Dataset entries
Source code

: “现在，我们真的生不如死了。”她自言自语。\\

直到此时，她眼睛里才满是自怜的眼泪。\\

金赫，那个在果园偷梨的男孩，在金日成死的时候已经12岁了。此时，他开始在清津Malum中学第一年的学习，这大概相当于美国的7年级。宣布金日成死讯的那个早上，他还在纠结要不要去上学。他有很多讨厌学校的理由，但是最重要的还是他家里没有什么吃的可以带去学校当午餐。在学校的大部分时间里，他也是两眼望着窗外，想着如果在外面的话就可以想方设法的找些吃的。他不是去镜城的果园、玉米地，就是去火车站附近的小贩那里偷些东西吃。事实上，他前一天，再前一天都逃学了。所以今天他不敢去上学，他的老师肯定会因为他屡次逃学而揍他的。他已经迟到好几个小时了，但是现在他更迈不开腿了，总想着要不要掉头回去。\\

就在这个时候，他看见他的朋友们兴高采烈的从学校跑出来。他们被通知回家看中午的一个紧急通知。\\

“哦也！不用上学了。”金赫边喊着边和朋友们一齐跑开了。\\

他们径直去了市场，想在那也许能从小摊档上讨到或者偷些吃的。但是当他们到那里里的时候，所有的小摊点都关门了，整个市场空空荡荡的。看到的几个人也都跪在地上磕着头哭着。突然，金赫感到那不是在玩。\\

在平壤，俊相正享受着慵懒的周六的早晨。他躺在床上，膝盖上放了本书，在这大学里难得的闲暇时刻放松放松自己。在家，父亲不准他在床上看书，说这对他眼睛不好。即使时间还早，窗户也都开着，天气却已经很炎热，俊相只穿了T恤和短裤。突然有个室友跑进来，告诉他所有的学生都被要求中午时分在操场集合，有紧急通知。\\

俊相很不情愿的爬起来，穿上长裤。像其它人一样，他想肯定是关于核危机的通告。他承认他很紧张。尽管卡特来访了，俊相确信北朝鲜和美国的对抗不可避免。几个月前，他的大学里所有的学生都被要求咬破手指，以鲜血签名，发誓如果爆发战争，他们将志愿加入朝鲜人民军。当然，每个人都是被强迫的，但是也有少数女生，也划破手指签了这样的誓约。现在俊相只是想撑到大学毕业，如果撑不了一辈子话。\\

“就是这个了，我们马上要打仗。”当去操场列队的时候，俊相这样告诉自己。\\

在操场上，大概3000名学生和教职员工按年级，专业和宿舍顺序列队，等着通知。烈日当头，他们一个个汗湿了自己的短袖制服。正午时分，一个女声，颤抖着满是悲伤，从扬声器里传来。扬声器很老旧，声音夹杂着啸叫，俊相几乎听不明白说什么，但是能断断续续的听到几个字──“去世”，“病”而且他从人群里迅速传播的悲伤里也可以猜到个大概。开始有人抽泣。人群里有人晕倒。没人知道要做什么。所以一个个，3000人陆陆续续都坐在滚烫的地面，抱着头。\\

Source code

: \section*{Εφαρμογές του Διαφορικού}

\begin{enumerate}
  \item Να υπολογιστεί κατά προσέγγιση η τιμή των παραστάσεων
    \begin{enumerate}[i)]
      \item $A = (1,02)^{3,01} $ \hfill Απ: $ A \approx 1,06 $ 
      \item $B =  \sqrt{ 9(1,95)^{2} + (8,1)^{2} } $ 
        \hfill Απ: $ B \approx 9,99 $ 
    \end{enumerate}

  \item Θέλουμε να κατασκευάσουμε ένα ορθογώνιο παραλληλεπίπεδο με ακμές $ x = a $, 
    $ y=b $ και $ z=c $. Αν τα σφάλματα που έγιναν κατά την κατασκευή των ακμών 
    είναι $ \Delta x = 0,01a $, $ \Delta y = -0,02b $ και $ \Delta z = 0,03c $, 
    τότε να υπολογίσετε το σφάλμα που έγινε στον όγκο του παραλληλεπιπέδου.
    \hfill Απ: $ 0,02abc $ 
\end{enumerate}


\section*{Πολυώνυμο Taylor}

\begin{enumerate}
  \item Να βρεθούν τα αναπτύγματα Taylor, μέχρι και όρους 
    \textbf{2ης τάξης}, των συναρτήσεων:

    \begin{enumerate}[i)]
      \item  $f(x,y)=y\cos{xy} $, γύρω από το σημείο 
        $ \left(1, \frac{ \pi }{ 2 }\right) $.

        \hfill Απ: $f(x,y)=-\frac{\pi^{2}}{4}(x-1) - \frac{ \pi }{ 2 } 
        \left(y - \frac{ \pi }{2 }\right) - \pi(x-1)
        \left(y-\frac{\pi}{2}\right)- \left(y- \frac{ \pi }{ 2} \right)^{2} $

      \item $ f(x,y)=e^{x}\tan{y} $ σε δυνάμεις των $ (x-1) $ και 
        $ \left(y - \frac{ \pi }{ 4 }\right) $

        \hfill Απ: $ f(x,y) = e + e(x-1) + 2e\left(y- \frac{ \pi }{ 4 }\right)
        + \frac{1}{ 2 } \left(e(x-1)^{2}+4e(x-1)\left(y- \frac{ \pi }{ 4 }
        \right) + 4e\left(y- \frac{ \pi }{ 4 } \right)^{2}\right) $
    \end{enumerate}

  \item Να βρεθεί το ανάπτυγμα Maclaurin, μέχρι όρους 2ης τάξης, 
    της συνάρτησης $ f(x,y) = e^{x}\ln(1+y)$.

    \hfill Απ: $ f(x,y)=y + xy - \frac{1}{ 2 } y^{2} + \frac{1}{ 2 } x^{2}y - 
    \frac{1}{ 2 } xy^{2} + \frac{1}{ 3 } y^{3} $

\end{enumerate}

### The task
What is wanted is an exact copy of the data.

### Output of the exercise
Source code

: “现在，我们真的生不如死了。”她自言自语。\\

直到此时，她眼睛里才满是自怜的眼泪。\\

金赫，那个在果园偷梨的男孩，在金日成死的时候已经12岁了。此时，他开始在清津Malum中学第一年的学习，这大概相当于美国的7年级。宣布金日成死讯的那个早上，他还在纠结要不要去上学。他有很多讨厌学校的理由，但是最重要的还是他家里没有什么吃的可以带去学校当午餐。在学校的大部分时间里，他也是两眼望着窗外，想着如果在外面的话就可以想方设法的找些吃的。他不是去镜城的果园、玉米地，就是去火车站附近的小贩那里偷些东西吃。事实上，他前一天，再前一天都逃学了。所以今天他不敢去上学，他的老师肯定会因为他屡次逃学而揍他的。他已经迟到好几个小时了，但是现在他更迈不开腿了，总想着要不要掉头回去。\\

就在这个时候，他看见他的朋友们兴高采烈的从学校跑出来。他们被通知回家看中午的一个紧急通知。\\

“哦也！不用上学了。”金赫边喊着边和朋友们一齐跑开了。\\

他们径直去了市场，想在那也许能从小摊档上讨到或者偷些吃的。但是当他们到那里里的时候，所有的小摊点都关门了，整个市场空空荡荡的。看到的几个人也都跪在地上磕着头哭着。突然，金赫感到那不是在玩。\\

在平壤，俊相正享受着慵懒的周六的早晨。他躺在床上，膝盖上放了本书，在这大学里难得的闲暇时刻放松放松自己。在家，父亲不准他在床上看书，说这对他眼睛不好。即使时间还早，窗户也都开着，天气却已经很炎热，俊相只穿了T恤和短裤。突然有个室友跑进来，告诉他所有的学生都被要求中午时分在操场集合，有紧急通知。\\

俊相很不情愿的爬起来，穿上长裤。像其它人一样，他想肯定是关于核危机的通告。他承认他很紧张。尽管卡特来访了，俊相确信北朝鲜和美国的对抗不可避免。几个月前，他的大学里所有的学生都被要求咬破手指，以鲜血签名，发誓如果爆发战争，他们将志愿加入朝鲜人民军。当然，每个人都是被强迫的，但是也有少数女生，也划破手指签了这样的誓约。现在俊相只是想撑到大学毕业，如果撑不了一辈子话。\\

“就是这个了，我们马上要打仗。”当去操场列队的时候，俊相这样告诉自己。\\

在操场上，大概3000名学生和教职员工按年级，专业和宿舍顺序列队，等着通知。烈日当头，他们一个个汗湿了自己的短袖制服。正午时分，一个女声，颤抖着满是悲伤，从扬声器里传来。扬声器很老旧，声音夹杂着啸叫，俊相几乎听不明白说什么，但是能断断续续的听到几个字──“去世”，“病”而且他从人群里迅速传播的悲伤里也可以猜到个大概。开始有人抽泣。人群里有人晕倒。没人知道要做什么。所以一个个，3000人陆陆续续都坐在滚烫的地面，抱着头。\\

Source code

: \section*{Εφαρμογές του Διαφορικού}

\begin{enumerate}
  \item Να υπολογιστεί κατά προσέγγιση η τιμή των παραστάσεων
    \begin{enumerate}[i)]
      \item $A = (1,02)^{3,01} $ \hfill Απ: $ A \approx 1,06 $ 
      \item $B =  \sqrt{ 9(1,95)^{2} + (8,1)^{2} } $ 
        \hfill Απ: $ B \approx 9,99 $ 
    \end{enumerate}

  \item Θέλουμε να κατασκευάσουμε ένα ορθογώνιο παραλληλεπίπεδο με ακμές $ x = a $, 
    $ y=b $ και $ z=c $. Αν τα σφάλματα που έγιναν κατά την κατασκευή των ακμών 
    είναι $ \Delta x = 0,01a $, $ \Delta y = -0,02b $ και $ \Delta z = 0,03c $, 
    τότε να υπολογίσετε το σφάλμα που έγινε στον όγκο του παραλληλεπιπέδου.
    \hfill Απ: $ 0,02abc $ 
\end{enumerate}


\section*{Πολυώνυμο Taylor}

\begin{enumerate}
  \item Να βρεθούν τα αναπτύγματα Taylor, μέχρι και όρους 
    \textbf{2ης τάξης}, των συναρτήσεων:

    \begin{enumerate}[i)]
      \item  $f(x,y)=y\cos{xy} $, γύρω από το σημείο 
        $ \left(1, \frac{ \pi }{ 2 }\right) $.

        \hfill Απ: $f(x,y)=-\frac{\pi^{2}}{4}(x-1) - \frac{ \pi }{ 2 } 
        \left(y - \frac{ \pi }{2 }\right) - \pi(x-1)
        \left(y-\frac{\pi}{2}\right)- \left(y- \frac{ \pi }{ 2} \right)^{2} $

      \item $ f(x,y)=e^{x}\tan{y} $ σε δυνάμεις των $ (x-1) $ και 
        $ \left(y - \frac{ \pi }{ 4 }\right) $

        \hfill Απ: $ f(x,y) = e + e(x-1) + 2e\left(y- \frac{ \pi }{ 4 }\right)
        + \frac{1}{ 2 } \left(e(x-1)^{2}+4e(x-1)\left(y- \frac{ \pi }{ 4 }
        \right) + 4e\left(y- \frac{ \pi }{ 4 } \right)^{2}\right) $
    \end{enumerate}

  \item Να βρεθεί το ανάπτυγμα Maclaurin, μέχρι όρους 2ης τάξης, 
    της συνάρτησης $ f(x,y) = e^{x}\ln(1+y)$.

    \hfill Απ: $ f(x,y)=y + xy - \frac{1}{ 2 } y^{2} + \frac{1}{ 2 } x^{2}y - 
    \frac{1}{ 2 } xy^{2} + \frac{1}{ 3 } y^{3} $

\end{enumerate}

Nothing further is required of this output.